Understanding the layout of the D-Wave QPU is critical to translating a QUBO or Ising objective function into a format that a D-Wave system can solve. We know that binary objective functions can be represented as graphs, but before we can send these to be solved by the QPU, we must first better understand its architecture.

The D-Wave QPU is a lattice of interconnected qubits. While some qubits connect to others via couplers, the D-Wave QPU is not fully connected. Instead, the qubits interconnect in an architecture known as Chimera.

Chimera Graph

The Chimera architecture comprises sets of connected unit cells, each with four horizontal qubits connected to four vertical qubits via couplers. Unit cells are tiled vertically and horizontally with adjacent qubits connected, creating a lattice of sparsely connected qubits. See Figure 12.

Chimera graph.  qubits are arranged in unit cells that form bipartite connections.

Fig. 12 A \(3 {\rm x} 3\) Chimera graph, denoted C3. Qubits are arranged in 9 unit cells.

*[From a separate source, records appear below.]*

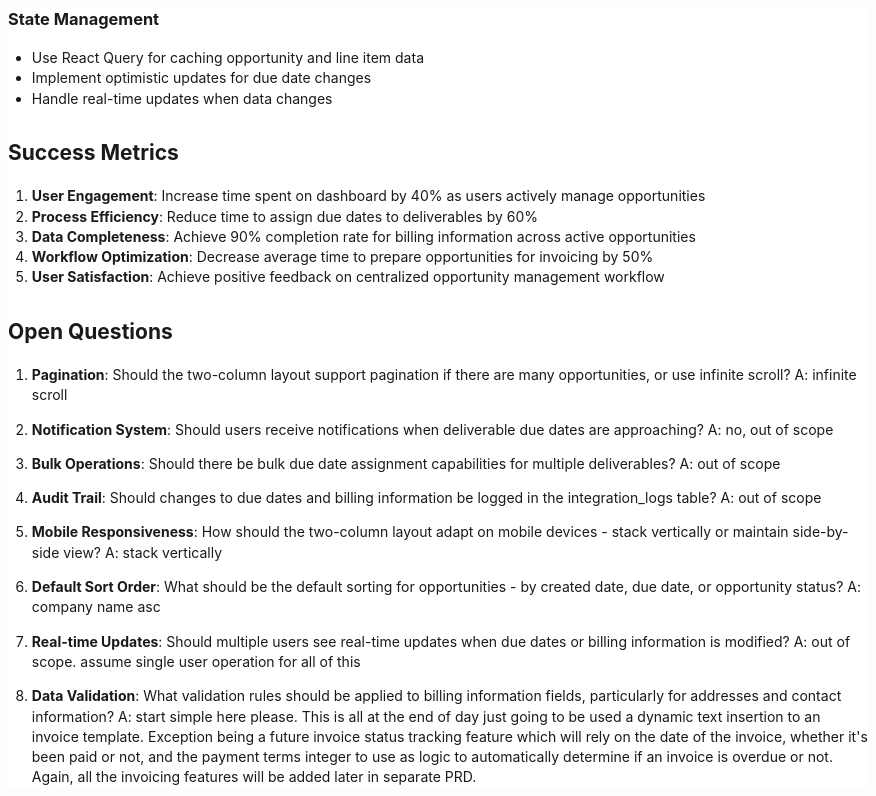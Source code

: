 ### State Management
- Use React Query for caching opportunity and line item data
- Implement optimistic updates for due date changes
- Handle real-time updates when data changes

## Success Metrics

1. **User Engagement**: Increase time spent on dashboard by 40% as users actively manage opportunities
2. **Process Efficiency**: Reduce time to assign due dates to deliverables by 60%
3. **Data Completeness**: Achieve 90% completion rate for billing information across active opportunities
4. **Workflow Optimization**: Decrease average time to prepare opportunities for invoicing by 50%
5. **User Satisfaction**: Achieve positive feedback on centralized opportunity management workflow

## Open Questions

1. **Pagination**: Should the two-column layout support pagination if there are many opportunities, or use infinite scroll?
A: infinite scroll

2. **Notification System**: Should users receive notifications when deliverable due dates are approaching?
A: no, out of scope

3. **Bulk Operations**: Should there be bulk due date assignment capabilities for multiple deliverables?
A: out of scope

4. **Audit Trail**: Should changes to due dates and billing information be logged in the integration_logs table?
A: out of scope

5. **Mobile Responsiveness**: How should the two-column layout adapt on mobile devices - stack vertically or maintain side-by-side view?
A: stack vertically

6. **Default Sort Order**: What should be the default sorting for opportunities - by created date, due date, or opportunity status?
A: company name asc

7. **Real-time Updates**: Should multiple users see real-time updates when due dates or billing information is modified?
A: out of scope. assume single user operation for all of this

8. **Data Validation**: What validation rules should be applied to billing information fields, particularly for addresses and contact information?
A: start simple here please. This is all at the end of day just going to be used a dynamic text insertion to an invoice template. Exception being a future invoice status tracking feature which will rely on the date of the invoice, whether it's been paid or not, and the payment terms integer to use as logic to automatically determine if an invoice is overdue or not. Again, all the invoicing features will be added later in separate PRD.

The notation CN refers to a Chimera graph consisting of an \(N {\rm x} N\) grid of unit cells. The D-Wave 2000Q QPU supports a C16 Chimera graph: its 2048 qubits are logically mapped into a \(16 {\rm x} 16\) matrix of unit cells of 8 qubits.

In a D-Wave QPU, the set of qubits and couplers that are available for computation is known as the working graph. The yield of a working graph is typically less than the total number of qubits and couplers that are fabricated and physically present in the QPU.

Connectivity

A unit cell can be rendered as either a cross or a column; see Figure 13.

Logical cross or column layout of qubits in a unit cell

Fig. 13 Cross or column layout of qubits in a unit cell.

In each of these renderings, we can see that there are two sets of four qubits. Each qubit in one set of four is connected to all qubits in the other set, but no qubits connect to the others within its own set of four. Within a unit cell, the qubits have bipartite connectivity.

Chains and Minor Embedding

The nodes and edges on the graph that represents an objective function translate to the qubits and couplers in Chimera. Each logical qubit, in the graph of the objective function, may be represented by one or more physical qubits. The process of mapping the logical qubits to physical qubits is known as minor embedding.

Note

While tools for minor embedding are available through SAPI, you can also do this manually as explained in the Minor-Embedding a Problem onto the Chimera Graph chapter.